DESCRIPTION (provided by applicant): Activation of the PI3K/Akt pathway is observed frequently in human head and neck cancer (HNSCC) and its activation has been found to induce a dose-dependent stimulation of glycolysis in cancer cells, which correlates with a more aggressive malignancy in vivo. Increased glucose metabolism in cancer cells (compared to normal cells) is believed to function as a compensatory mechanism protecting from intracellular hydroperoxides formed as byproducts of altered mitochondrial respiration via the formation of pyruvate and NADPH. Furthermore, increased glucose metabolism (measured by FDG-PET) has been associated with increased sensitivity to glucose deprivation using the glycolytic inhibitor 2-deoxy-D-glucose (2DG). The current proposal tests the hypotheses: Inhibition of Akt/EGFR signaling will significantly enhance 2DG-induced radio-/chemo-sensitization via metabolic oxidative stress in human head and neck cancer cells in vitro and in vivo. A corollary hypothesis that will also be tested is that the extent to which human head and neck cancer cells in vivo take up FDG as determined by PET imaging will predict sensitivity to combined modality cancer therapies based on inhibition of Akt/EGFR signaling combined with 2DG. Aims 1 and 2 will determine if 2DG-induced radio-sensitization can be enhanced by inhibitors of the PI3K/Akt pathway [i.e., LY294002, perifosine, wortmannin] and/or chemotherapeutic agents believed to inhibit the activation of EGFR [i.e., erlotinib and cetuximab] in human head and neck cancer cells via metabolic oxidative stress in vitro and in vivo. Aim 3 will determine if the extent of 2DG+Akt/EGFR inhibitor-induced radio-sensitization and oxidative stress can be predicted by glucose uptake as determined by FDG-PET. The long term goal of this work is to provide a biochemical rationale for the use of glycolytic inhibitors, using 2DG, PI3K/Akt pathway inhibitors and/or EGFR inhibitors, to develop combined modality therapies to treat HNSCC based on tumor specific sensitivity to glucose deprivation and metabolic oxidative stress.

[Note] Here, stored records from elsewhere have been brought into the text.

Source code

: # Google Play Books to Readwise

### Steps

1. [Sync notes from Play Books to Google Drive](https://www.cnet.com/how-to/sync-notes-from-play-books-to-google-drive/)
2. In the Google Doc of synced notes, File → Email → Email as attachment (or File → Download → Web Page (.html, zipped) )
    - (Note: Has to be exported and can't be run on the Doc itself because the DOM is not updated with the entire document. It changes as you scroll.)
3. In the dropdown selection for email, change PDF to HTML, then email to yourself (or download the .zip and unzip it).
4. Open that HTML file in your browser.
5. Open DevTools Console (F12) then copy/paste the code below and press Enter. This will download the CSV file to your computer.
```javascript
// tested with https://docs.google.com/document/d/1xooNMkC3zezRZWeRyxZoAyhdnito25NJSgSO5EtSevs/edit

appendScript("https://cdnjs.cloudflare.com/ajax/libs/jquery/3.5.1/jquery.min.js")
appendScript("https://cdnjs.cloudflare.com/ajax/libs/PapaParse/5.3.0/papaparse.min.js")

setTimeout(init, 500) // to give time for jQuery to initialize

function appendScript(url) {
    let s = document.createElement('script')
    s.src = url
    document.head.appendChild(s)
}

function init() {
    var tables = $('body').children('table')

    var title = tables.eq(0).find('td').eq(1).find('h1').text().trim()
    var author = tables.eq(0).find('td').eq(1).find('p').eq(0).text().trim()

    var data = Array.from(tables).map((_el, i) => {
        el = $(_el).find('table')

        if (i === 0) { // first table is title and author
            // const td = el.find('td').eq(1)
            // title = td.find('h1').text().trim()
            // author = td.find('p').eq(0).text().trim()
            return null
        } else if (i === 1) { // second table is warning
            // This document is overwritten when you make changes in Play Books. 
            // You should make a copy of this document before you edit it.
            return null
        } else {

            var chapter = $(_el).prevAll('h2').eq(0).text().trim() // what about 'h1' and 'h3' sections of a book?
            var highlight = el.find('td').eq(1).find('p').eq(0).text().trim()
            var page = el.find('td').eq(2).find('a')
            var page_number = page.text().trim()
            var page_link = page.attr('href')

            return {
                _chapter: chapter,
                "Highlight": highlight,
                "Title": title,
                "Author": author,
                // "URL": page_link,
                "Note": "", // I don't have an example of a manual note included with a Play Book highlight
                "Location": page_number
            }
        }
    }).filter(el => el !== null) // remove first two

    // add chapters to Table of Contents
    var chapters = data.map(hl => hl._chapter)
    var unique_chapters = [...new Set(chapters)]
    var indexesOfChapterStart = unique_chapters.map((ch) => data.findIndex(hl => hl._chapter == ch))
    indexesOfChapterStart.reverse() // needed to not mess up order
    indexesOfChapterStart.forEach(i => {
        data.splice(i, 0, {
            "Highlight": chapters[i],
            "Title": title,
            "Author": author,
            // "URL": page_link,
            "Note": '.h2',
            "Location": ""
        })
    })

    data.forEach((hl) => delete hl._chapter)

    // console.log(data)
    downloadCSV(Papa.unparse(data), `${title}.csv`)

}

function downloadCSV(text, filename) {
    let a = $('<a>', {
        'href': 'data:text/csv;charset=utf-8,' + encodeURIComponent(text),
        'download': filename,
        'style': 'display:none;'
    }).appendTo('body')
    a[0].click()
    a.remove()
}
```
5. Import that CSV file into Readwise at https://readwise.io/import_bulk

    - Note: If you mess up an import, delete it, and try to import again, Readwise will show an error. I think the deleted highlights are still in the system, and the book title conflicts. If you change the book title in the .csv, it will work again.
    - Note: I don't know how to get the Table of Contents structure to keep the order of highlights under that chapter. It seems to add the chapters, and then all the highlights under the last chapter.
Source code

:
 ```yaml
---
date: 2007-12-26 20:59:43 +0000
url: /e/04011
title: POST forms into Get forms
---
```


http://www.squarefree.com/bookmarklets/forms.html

描述（由申请人提供）：在人类头颈癌 (HNSCC) 中经常观察到 PI3K/Akt 通路的激活，并且已发现其激活可诱导癌细胞中糖酵解的剂量依赖性刺激，这与更多的相关性相关。体内侵袭性恶性肿瘤。癌细胞中葡萄糖代谢的增加（与正常细胞相比）被认为是一种补偿机制，可防止细胞内氢过氧化物的产生，氢过氧化物是线粒体呼吸改变通过丙酮酸和 NADPH 的形成而形成的副产物。此外，葡萄糖代谢的增加（通过 FDG-PET 测量）与使用糖酵解抑制剂 2-脱氧-D-葡萄糖 (2DG) 时对葡萄糖剥夺的敏感性增加相关。目前的提案测试了以下假设：抑制 Akt/EGFR 信号传导将在体外和体内人头颈癌细胞中通过代谢氧化应激显着增强 2DG 诱导的放射/化学敏感性。还将测试的一个推论假设是，通过 PET 成像确定的人头颈癌细胞体内摄取 FDG 的程度将预测基于 Akt/EGFR 信号传导抑制与 2DG 结合的联合癌症疗法的敏感性。目标 1 和 2 将确定 2DG 诱导的放射增敏是否可以通过 PI3K/Akt 通路抑制剂 [即 LY294002、哌立福辛、渥曼青霉素] 和/或据信抑制 EGFR 激活的化疗药物 [即厄洛替尼和西妥昔单抗]在体外和体内通过代谢氧化应激作用于人头颈癌细胞。目标 3 将确定是否可以通过 FDG-PET 测定的葡萄糖摄取来预测 2DG+Akt/EGFR 抑制剂诱导的放射增敏和氧化应激的程度。这项工作的长期目标是为使用糖酵解抑制剂提供生化原理，使用 2DG、PI3K/Akt 通路抑制剂和/或 EGFR 抑制剂，根据肿瘤对葡萄糖剥夺的特异性敏感性开发治疗 HNSCC 的联合疗法和代谢氧化应激。